- [Exercise requirements] Count the lines below that include the word "CEDENSURF" and write that number alone.

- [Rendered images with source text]
___
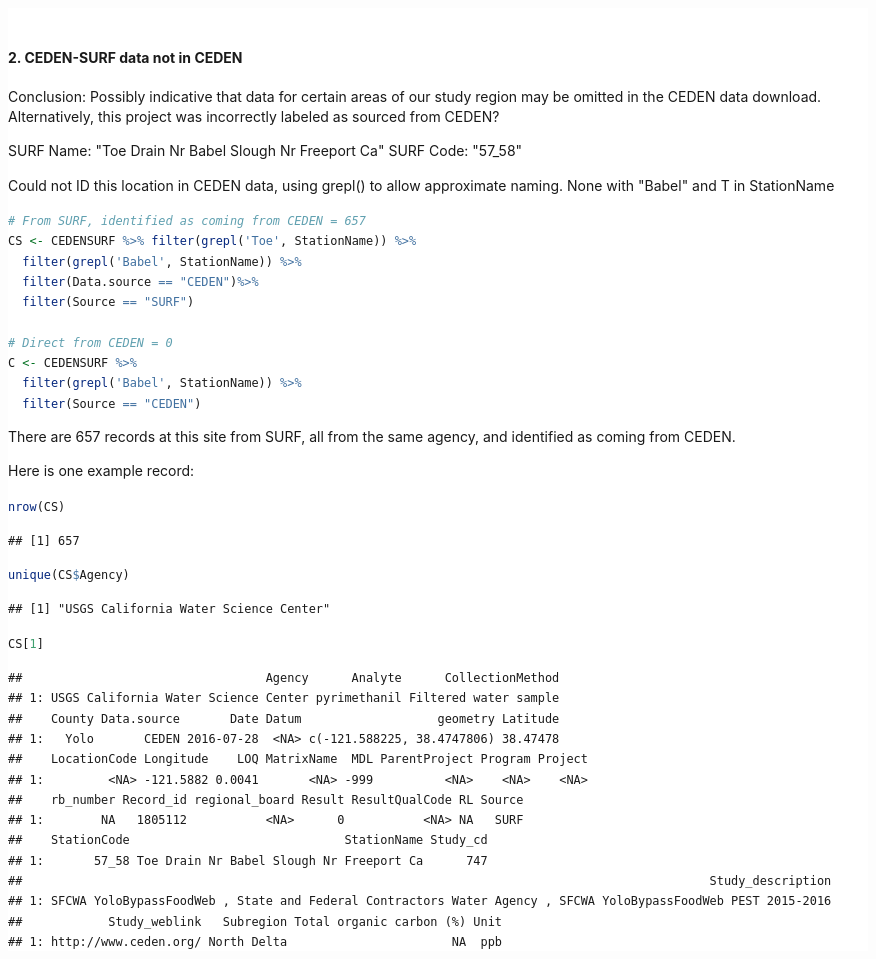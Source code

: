 
<br>

#### 2. CEDEN-SURF data not in CEDEN 

Conclusion: Possibly indicative that data for certain areas of our study region may be omitted in the CEDEN data download. Alternatively, this project was incorrectly labeled as sourced from CEDEN?

SURF Name: "Toe Drain Nr Babel Slough Nr Freeport Ca"
SURF Code: "57_58"

Could not ID this location in CEDEN data, using grepl() to allow approximate naming. None with "Babel" and T in StationName


```r
# From SURF, identified as coming from CEDEN = 657
CS <- CEDENSURF %>% filter(grepl('Toe', StationName)) %>%
  filter(grepl('Babel', StationName)) %>%
  filter(Data.source == "CEDEN")%>%
  filter(Source == "SURF")

# Direct from CEDEN = 0
C <- CEDENSURF %>%
  filter(grepl('Babel', StationName)) %>%
  filter(Source == "CEDEN")
```

There are 657 records at this site from SURF, all from the same agency, and identified as coming from CEDEN. 

Here is one example record:


```r
nrow(CS)
```

```
## [1] 657
```

```r
unique(CS$Agency)
```

```
## [1] "USGS California Water Science Center"
```

```r
CS[1]
```

```
##                                  Agency      Analyte      CollectionMethod
## 1: USGS California Water Science Center pyrimethanil Filtered water sample
##    County Data.source       Date Datum                   geometry Latitude
## 1:   Yolo       CEDEN 2016-07-28  <NA> c(-121.588225, 38.4747806) 38.47478
##    LocationCode Longitude    LOQ MatrixName  MDL ParentProject Program Project
## 1:         <NA> -121.5882 0.0041       <NA> -999          <NA>    <NA>    <NA>
##    rb_number Record_id regional_board Result ResultQualCode RL Source
## 1:        NA   1805112           <NA>      0           <NA> NA   SURF
##    StationCode                              StationName Study_cd
## 1:       57_58 Toe Drain Nr Babel Slough Nr Freeport Ca      747
##                                                                                                Study_description
## 1: SFCWA YoloBypassFoodWeb , State and Federal Contractors Water Agency , SFCWA YoloBypassFoodWeb PEST 2015-2016
##            Study_weblink   Subregion Total organic carbon (%) Unit
## 1: http://www.ceden.org/ North Delta                       NA  ppb
```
___
- [Exercise solution] 2